Please write out the lines of the data exactly, beginning with the first and ending with the line containing "While playing, the"; leave the pictures behind.

####################

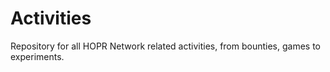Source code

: # Activities
Repository for all HOPR Network related activities, from bounties, games to experiments.
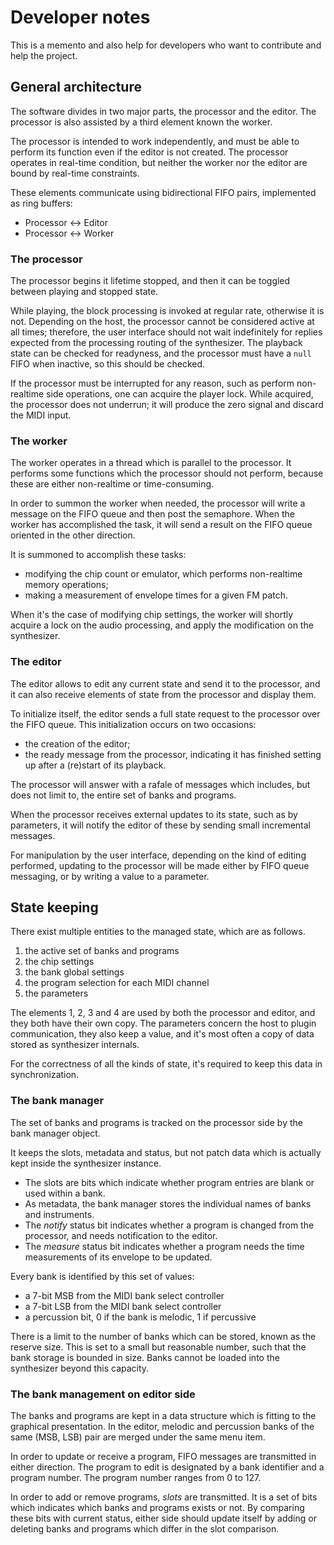 # Developer notes

This is a memento and also help for developers who want to contribute and help the project.

## General architecture

The software divides in two major parts, the processor and the editor.
The processor is also assisted by a third element known the worker.

The processor is intended to work independently, and must be able to perform its function even if the editor is not created.
The processor operates in real-time condition, but neither the worker nor the editor are bound by real-time constraints.

These elements communicate using bidirectional FIFO pairs, implemented as ring buffers:
- Processor ↔ Editor
- Processor ↔ Worker

### The processor

The processor begins it lifetime stopped, and then it can be toggled between playing and stopped state.

While playing, the block processing is invoked at regular rate, otherwise it is not.
Depending on the host, the processor cannot be considered active at all times; therefore, the user interface should not wait indefinitely for replies expected from the processing routing of the synthesizer. The playback state can be checked for readyness, and the processor must have a `null` FIFO when inactive, so this should be checked.

If the processor must be interrupted for any reason, such as perform non-realtime side operations, one can acquire the player lock. While acquired, the processor does not underrun; it will produce the zero signal and discard the MIDI input.

### The worker

The worker operates in a thread which is parallel to the processor. It performs some functions which the processor should not perform, because these are either non-realtime or time-consuming.

In order to summon the worker when needed, the processor will write a message on the FIFO queue and then post the semaphore.
When the worker has accomplished the task, it will send a result on the FIFO queue oriented in the other direction.

It is summoned to accomplish these tasks:
- modifying the chip count or emulator, which performs non-realtime memory operations;
- making a measurement of envelope times for a given FM patch.

When it's the case of modifying chip settings, the worker will shortly acquire a lock on the audio processing, and apply the modification on the synthesizer.

### The editor

The editor allows to edit any current state and send it to the processor, and it can also receive elements of state from the processor and display them.

To initialize itself, the editor sends a full state request to the processor over the FIFO queue.
This initialization occurs on two occasions:
- the creation of the editor;
- the ready message from the processor, indicating it has finished setting up after a (re)start of its playback.

The processor will answer with a rafale of messages which includes, but does not limit to, the entire set of banks and programs.

When the processor receives external updates to its state, such as by parameters, it will notify the editor of these by sending small incremental messages.

For manipulation by the user interface, depending on the kind of editing performed, updating to the processor will be made either by FIFO queue messaging, or by writing a value to a parameter.

## State keeping

There exist multiple entities to the managed state, which are as follows.
1. the active set of banks and programs
2. the chip settings
3. the bank global settings
4. the program selection for each MIDI channel
5. the parameters

The elements 1, 2, 3 and 4 are used by both the processor and editor, and they both have their own copy.
The parameters concern the host to plugin communication, they also keep a value, and it's most often a copy of data stored as synthesizer internals.

For the correctness of all the kinds of state, it's required to keep this data in synchronization.

### The bank manager

The set of banks and programs is tracked on the processor side by the bank manager object.

It keeps the slots, metadata and status, but not patch data which is actually kept inside the synthesizer instance.

- The slots are bits which indicate whether program entries are blank or used within a bank.
- As metadata, the bank manager stores the individual names of banks and instruments.
- The *notify* status bit indicates whether a program is changed from the processor, and needs notification to the editor.
- The *measure* status bit indicates whether a program needs the time measurements of its envelope to be updated.

Every bank is identified by this set of values:
- a 7-bit MSB from the MIDI bank select controller
- a 7-bit LSB from the MIDI bank select controller
- a percussion bit, 0 if the bank is melodic, 1 if percussive

There is a limit to the number of banks which can be stored, known as the reserve size.
This is set to a small but reasonable number, such that the bank storage is bounded in size. Banks cannot be loaded into the synthesizer beyond this capacity.

### The bank management on editor side

The banks and programs are kept in a data structure which is fitting to the graphical presentation.
In the editor, melodic and percussion banks of the same (MSB, LSB) pair are merged under the same menu item.

In order to update or receive a program, FIFO messages are transmitted in either direction.
The program to edit is designated by a bank identifier and a program number. The program number ranges from 0 to 127.

In order to add or remove programs, *slots* are transmitted.
It is a set of bits which indicates which banks and programs exists or not.
By comparing these bits with current status, either side should update itself by adding or deleting banks and programs which differ in the slot comparison.
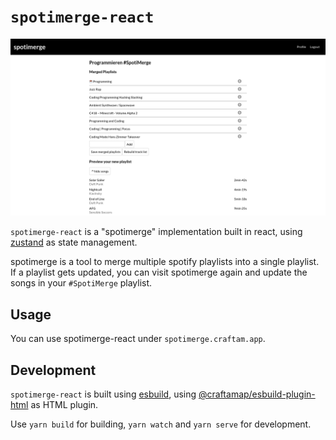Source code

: # `spotimerge-react`

![Screenshot showing the playlist ui of spotimerge react](.github/screenshot.png)

`spotimerge-react` is a "spotimerge" implementation built in react, using 
[zustand](https://github.com/pmndrs/zustand) as state management.

spotimerge is a tool to merge multiple spotify playlists into a single 
playlist. If a playlist gets updated, you can visit spotimerge again and update
the songs in your `#SpotiMerge` playlist.

## Usage

You can use spotimerge-react under `spotimerge.craftam.app`.

## Development

`spotimerge-react` is built using [esbuild](https://github.com/evanw/esbuild),
using [@craftamap/esbuild-plugin-html](https://www.npmjs.com/package/@craftamap/esbuild-plugin-html)
as HTML plugin.

Use `yarn build` for building, `yarn watch` and `yarn serve` for development.

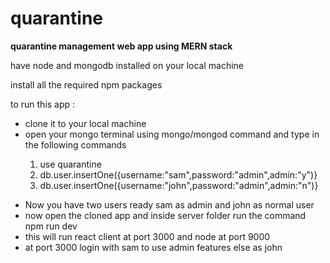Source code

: # quarantine
<strong>quarantine management web app using MERN stack</strong>

<p>have node and mongodb installed on your local machine</p>
<p>install all the required npm packages</p>

<p>to run this app :</p>
<ul>
  <li>clone it to your local machine</li>
  <li>open your mongo terminal using mongo/mongod command and type in the following commands</li>
  <ol>
    <li>use quarantine</li>
    <li>db.user.insertOne({username:"sam",password:"admin",admin:"y")}</li>
    <li>db.user.insertOne({username:"john",password:"admin",admin:"n")}</li>
  </ol>
  </ul>
  <ul>
  <li>Now you have two users ready sam as admin and john as normal user</li>
  <li>now open the cloned app and inside server folder run the command npm run dev</li>
  <li>this will run react client at port 3000 and node at port 9000</li>
  <li>at port 3000 login with sam to use admin features else as john</li>
</ul>

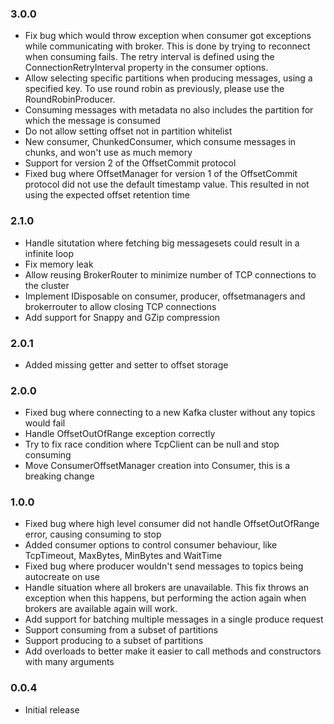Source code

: ### 3.0.0
* Fix bug which would throw exception when consumer got exceptions while communicating with broker. This is done by trying to reconnect when consuming fails. The retry interval is defined using the ConnectionRetryInterval property in the consumer options.
* Allow selecting specific partitions when producing messages, using a specified key. To use round robin as previously, please use the RoundRobinProducer.
* Consuming messages with metadata no also includes the partition for which the message is consumed
* Do not allow setting offset not in partition whitelist
* New consumer, ChunkedConsumer, which consume messages in chunks, and won't use as much memory
* Support for version 2 of the OffsetCommit protocol
* Fixed bug where OffsetManager for version 1 of the OffsetCommit protocol did not use the default timestamp value. This resulted in not using the expected offset retention time
### 2.1.0
* Handle situtation where fetching big messagesets could result in a infinite loop
* Fix memory leak
* Allow reusing BrokerRouter to minimize number of TCP connections to the cluster
* Implement IDisposable on consumer, producer, offsetmanagers and brokerrouter to allow closing TCP connections
* Add support for Snappy and GZip compression
### 2.0.1
* Added missing getter and setter to offset storage
### 2.0.0
* Fixed bug where connecting to a new Kafka cluster without any topics would fail
* Handle OffsetOutOfRange exception correctly
* Try to fix race condition where TcpClient can be null and stop consuming
* Move ConsumerOffsetManager creation into Consumer, this is a breaking change
### 1.0.0
* Fixed bug where high level consumer did not handle OffsetOutOfRange error, causing consuming to stop
* Added consumer options to control consumer behaviour, like TcpTimeout, MaxBytes, MinBytes and WaitTime
* Fixed bug where producer wouldn't send messages to topics being autocreate on use
* Handle situation where all brokers are unavailable. This fix throws an exception when this happens, but performing the action again when brokers are available again will work.
* Add support for batching multiple messages in a single produce request
* Support consuming from a subset of partitions
* Support producing to a subset of partitions
* Add overloads to better make it easier to call methods and constructors with many arguments
### 0.0.4
* Initial release
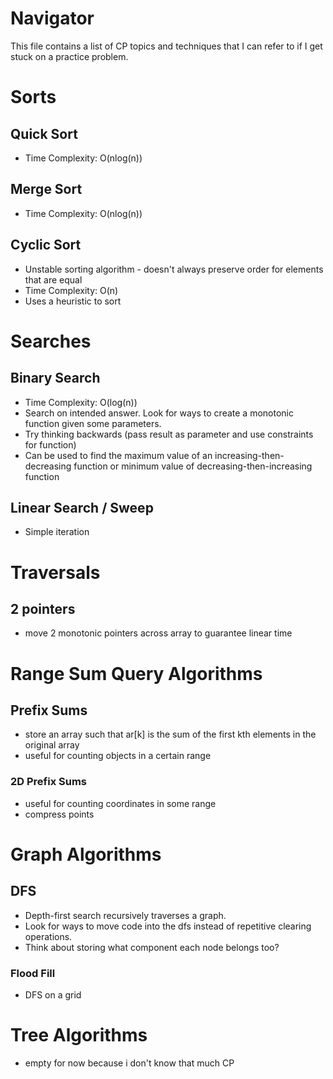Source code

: # Navigator
This file contains a list of CP topics and techniques that I can refer to if I get stuck on a practice problem.

# Sorts
## Quick Sort
  - Time Complexity: O(nlog(n))
## Merge Sort
  - Time Complexity: O(nlog(n))
## Cyclic Sort
  - Unstable sorting algorithm - doesn't always preserve order for elements that are equal
  - Time Complexity: O(n)
  - Uses a heuristic to sort

# Searches
## Binary Search
  - Time Complexity: O(log(n))
  - Search on intended answer. Look for ways to create a monotonic function given some parameters.
  - Try thinking backwards (pass result as parameter and use constraints for function)
  - Can be used to find the maximum value of an increasing-then-decreasing function or minimum value of decreasing-then-increasing function
## Linear Search / Sweep
  - Simple iteration

# Traversals
## 2 pointers
  - move 2 monotonic pointers across array to guarantee linear time

# Range Sum Query Algorithms
## Prefix Sums
  - store an array such that ar[k] is the sum of the first kth elements in the original array
  - useful for counting objects in a certain range
  ### 2D Prefix Sums
  - useful for counting coordinates in some range
  - compress points

# Graph Algorithms
## DFS
  - Depth-first search recursively traverses a graph.
  - Look for ways to move code into the dfs instead of repetitive clearing operations.
  - Think about storing what component each node belongs too?

### Flood Fill
  - DFS on a grid

# Tree Algorithms
  - empty for now because i don't know that much CP
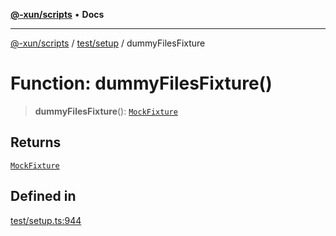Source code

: [**@-xun/scripts**](../../../README.md) • **Docs**

***

[@-xun/scripts](../../../README.md) / [test/setup](../README.md) / dummyFilesFixture

# Function: dummyFilesFixture()

> **dummyFilesFixture**(): [`MockFixture`](../interfaces/MockFixture.md)

## Returns

[`MockFixture`](../interfaces/MockFixture.md)

## Defined in

[test/setup.ts:944](https://github.com/Xunnamius/xscripts/blob/326b67f320920677552b3ade3981268ca8a3447c/test/setup.ts#L944)
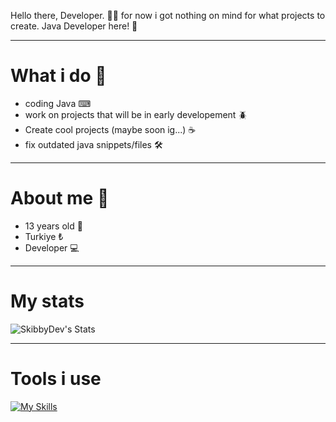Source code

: Hello there, Developer. 🧑‍💻
for now i got nothing on mind for what projects to create.
Java Developer here! 👀


---------------------------------------------------------------------------------
# What i do 🤷
- coding Java ⌨
- work on projects that will be in early developement 🪲
- Create cool projects (maybe soon ig...) ☕
- fix outdated java snippets/files 🛠
--------------------------------------------------------------------------------
# About me 🙋
- 13 years old 👤
- Turkiye ₺
- Developer 💻
--------------------------------------------------------------------------------
# My stats
![SkibbyDev's Stats](https://github-readme-stats.vercel.app/api?username=SkibbyDev&theme=vue-dark&show_icons=true&hide_border=true&count_private=true)

--------------------------------------------------------------------------------
# Tools i use
[![My Skills](https://skillicons.dev/icons?i=java,github,replit,discord,vscode)](https://skillicons.dev)
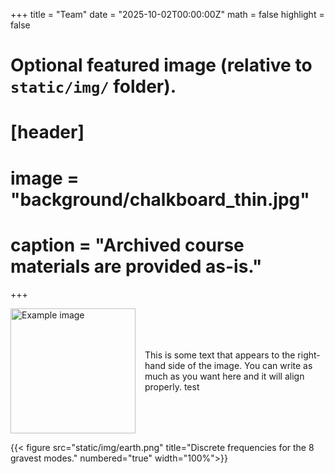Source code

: +++
title = "Team"
date = "2025-10-02T00:00:00Z"
math = false
highlight = false

# Optional featured image (relative to `static/img/` folder).
# [header]
# image = "background/chalkboard_thin.jpg"
# caption = "Archived course materials are provided as-is."

+++

<div style="display: flex; align-items: center;">
  <img src="isaac_rotimi/featured.jpeg" alt="Example image" style="width:200px; height:auto; margin-right:15px;">
  <p>
    This is some text that appears to the right-hand side of the image.  
    You can write as much as you want here and it will align properly. test
  </p>
</div>
<!-- src="https://jbrussell.github.io/img/headers/darkOBS3_NoMelt2_vignette2.png"  -->

{{< figure src="static/img/earth.png" title="Discrete frequencies for the 8 gravest modes." numbered="true" width="100%">}}

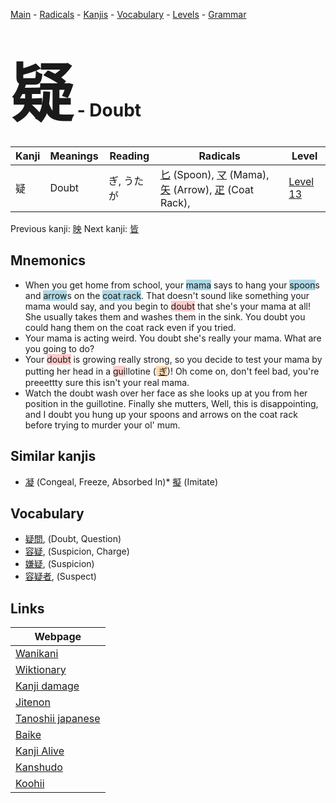 <style> bigfont {font-size: 100px}</style>
[Main](../README.md) -
[Radicals](../radicals.md) -
[Kanjis](../kanjis.md) -
[Vocabulary](../vocabulary.md) -
[Levels](../levels.md) -
[Grammar](../grammar.md)
# <bigfont> 疑</bigfont> - Doubt 

| Kanji | Meanings | Reading | Radicals | Level |
| --- | --- | --- | --- | --- |
| 疑 | Doubt | ぎ, うたが | [匕](../radicals/匕.md) (Spoon), [マ](../radicals/マ.md) (Mama), [矢](../radicals/矢.md) (Arrow), [疋](../radicals/疋.md) (Coat Rack),  | [Level 13](../levels/wk_level13.md) |

Previous kanji: [映](映.md) Next kanji: [皆](皆.md) 

## Mnemonics
 * When you get home from school, your <span style="background-color:#ADD8E6"> mama</span> says to hang your <span style="background-color:#ADD8E6"> spoon</span>s and <span style="background-color:#ADD8E6"> arrow</span>s on the <span style="background-color:#ADD8E6"> coat rack</span>. That doesn't sound like something your mama would say, and you begin to <span style="background-color:#ffcccb"> doubt</span> that she's your mama at all! She usually takes them and washes them in the sink. You doubt you could hang them on the coat rack even if you tried.
* Your mama is acting weird. You doubt she's really your mama. What are you going to do?
* Your <span style="background-color:#ffcccb"> doubt</span> is growing really strong, so you decide to test your mama by putting her head in a <span style="background-color:#ffcccb"> gui</span>llotine (<span style="background-color:#fed8b1"> [ぎ](https://jisho.org/search/ぎ)</span>)! Oh come on, don't feel bad, you're preeettty sure this isn't your real mama.
* Watch the doubt wash over her face as she looks up at you from her position in the guillotine. Finally she mutters, Well, this is disappointing, and I doubt you hung up your spoons and arrows on the coat rack before trying to murder your ol' mum.


## Similar kanjis
 * [凝](凝.md) (Congeal, Freeze, Absorbed In)* [擬](擬.md) (Imitate)


## Vocabulary
 * [疑問](../vocabulary/疑.md), (Doubt, Question)
* [容疑](../vocabulary/疑.md), (Suspicion, Charge)
* [嫌疑](../vocabulary/疑.md), (Suspicion)
* [容疑者](../vocabulary/疑.md), (Suspect)



## Links 

| Webpage |
| --- |
| [Wanikani          ](https://www.wanikani.com/kanji/疑) |
| [Wiktionary        ](https://en.wiktionary.org/wiki/疑) |
| [Kanji damage      ](http://www.kanjidamage.com/kanji/search?utf8=✓&q=疑) |
| [Jitenon           ](https://jitenon.com/kanji/疑) |
| [Tanoshii japanese ](https://www.tanoshiijapanese.com/dictionary/kanji.cfm?k=疑) |
| [Baike             ](https://baike.baidu.com/item/疑) |
| [Kanji Alive       ](https://app.kanjialive.com/疑) |
| [Kanshudo          ](https://www.kanshudo.com/searchmn?q=疑) |
| [Koohii            ](https://kanji.koohii.com/study/kanji/疑) |
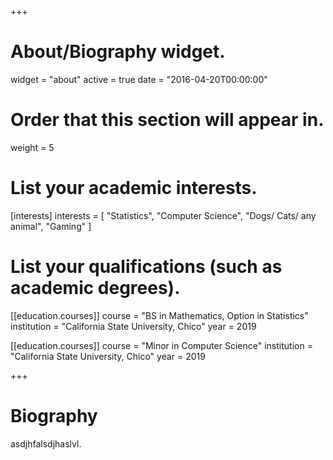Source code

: +++
# About/Biography widget.
widget = "about"
active = true
date = "2016-04-20T00:00:00"

# Order that this section will appear in.
weight = 5

# List your academic interests.
[interests]
  interests = [
    "Statistics",
    "Computer Science",
    "Dogs/ Cats/ any animal",
    "Gaming"
  ]

# List your qualifications (such as academic degrees).
[[education.courses]]
  course = "BS in Mathematics, Option in Statistics"
  institution = "California State University, Chico"
  year = 2019

[[education.courses]]
  course = "Minor in Computer Science"
  institution = "California State University, Chico"
  year = 2019
 
+++

# Biography

asdjhfalsdjhaslvl.
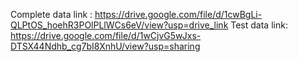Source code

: Complete data link :
https://drive.google.com/file/d/1cwBgLi-QLPtOS_hoehR3POlPLlWCs6eV/view?usp=drive_link 
Test data link:
https://drive.google.com/file/d/1wCjvG5wJxs-DTSX44Ndhb_cg7bI8XnhU/view?usp=sharing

####################

> RESULT OF THIS EXERCISE
Source code

: # Activities
Repository for all HOPR Network related activities, from bounties, games to experiments.
 # Developer notes

This is a memento and also help for developers who want to contribute and help the project.

## General architecture

The software divides in two major parts, the processor and the editor.
The processor is also assisted by a third element known the worker.

The processor is intended to work independently, and must be able to perform its function even if the editor is not created.
The processor operates in real-time condition, but neither the worker nor the editor are bound by real-time constraints.

These elements communicate using bidirectional FIFO pairs, implemented as ring buffers:
- Processor ↔ Editor
- Processor ↔ Worker

### The processor

The processor begins it lifetime stopped, and then it can be toggled between playing and stopped state.

While playing, the block processing is invoked at regular rate, otherwise it is not.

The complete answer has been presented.